Support category results
- WRC-2 winner: Oliver Solberg Elliott Edmondson Printsport 3:07:00.4
- WRC-3 winner: Matteo Fontana Alessandro Arnaboldi 3:25:35.7

= 2025 Rally del Paraguay =

2nd edition of the Rally del Paraguay

The 2025 Rally del Paraguay (also known as the Ueno Rally del Paraguay 2025) was a motor racing event for rally cars held over four days from 28 to 31 August 2025. It marked the second running of the Rally del Paraguay, and was the tenth round of the 2025 World Rally Championship, 2025 WRC2 Championship and 2025 WRC3 Championship. The 2025 event was based in Encarnación in Itapúa and was contested over nineteen special stages, covering a total competitive distance of 335.22 km.

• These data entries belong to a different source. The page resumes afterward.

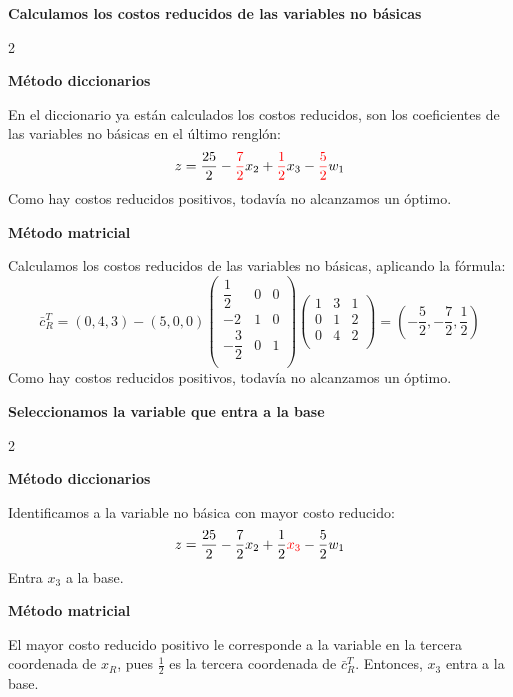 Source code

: \documentclass{article}
\begin{document}
    \begin{center}
        \textbf{Calculamos los costos reducidos de las variables no básicas}
    \end{center}
    \begin{multicols}{2}
        \raggedcolumns
        \begin{center}
            \textbf{Método diccionarios}
        \end{center}

        En el diccionario ya están calculados los costos reducidos, son los coeficientes de las variables no básicas
        en el último renglón:
        \[z    =  \dfrac{25}{2}  -  {\color{red}\dfrac{7}{2}}x_2  +  {\color{red}\dfrac{1}{2}}x_3  -
            {\color{red}\dfrac{5}{2}}w_1\]
        Como hay costos reducidos positivos, todavía no alcanzamos un óptimo.
        \columnbreak
        \begin{center}
            \textbf{Método matricial}
        \end{center}
        Calculamos los costos reducidos de las variables no básicas, aplicando la fórmula:
        \[\bar{c}_R^T =
        (0,4,3) - (5,0,0)
        \begin{pmatrix}
                \dfrac{1}{2} & 0 & 0 \\
                -2 & 1 & 0 \\
                -\dfrac{3}{2} & 0 & 1 \\
        \end{pmatrix}
        \begin{pmatrix}
                1 & 3 & 1 \\
                0 & 1 & 2 \\
                0 & 4 & 2 \\
        \end{pmatrix} = \left(-\dfrac{5}{2}, -\dfrac{7}{2}, \dfrac{1}{2}\right)
        \]
        Como hay costos reducidos positivos, todavía no alcanzamos un óptimo.
    \end{multicols}

    \begin{center}
        \textbf{Seleccionamos la variable que entra a la base}
    \end{center}
    \begin{multicols}{2}
        \raggedcolumns
        \begin{center}
            \textbf{Método diccionarios}
        \end{center}

        Identificamos a la variable no básica con mayor costo reducido:
        \[z    =  \dfrac{25}{2}  -  \dfrac{7}{2}x_2  +  \dfrac{1}{2}{\color{red}x_3}  -
            \dfrac{5}{2}w_1\]
        Entra $x_3$ a la base.
        \columnbreak
        \begin{center}
            \textbf{Método matricial}
        \end{center}

        El mayor costo reducido positivo le corresponde a la variable en la tercera coordenada de $x_R$, pues
        $\frac{1}{2}$ es la tercera coordenada de $\bar{c}_R^T$.
        Entonces, $x_3$ entra a la base.
    \end{multicols}
\end{document}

Sébastien Ogier and Vincent Landais won the rally, and their team, Toyota Gazoo Racing WRT, were the manufacturer's winner. Oliver Solberg and Elliott Edmondson were the winners in the WRC2 category. Matteo Fontana and Alessandro Arnaboldi were the winners in the WRC3 category.

==Background==
===Entry list===
The following crews entered into the rally. The event was opened to crews competing in the World Rally Championship, its support categories, the WRC2 Championship, the WRC3 Championship and privateer entries that were not registered to score points in any championship. Ten were entered under Rally1 regulations, as were twenty-nine Rally2 crews in the WRC2 Championship and six Rally3 crew in the WRC3 Championship.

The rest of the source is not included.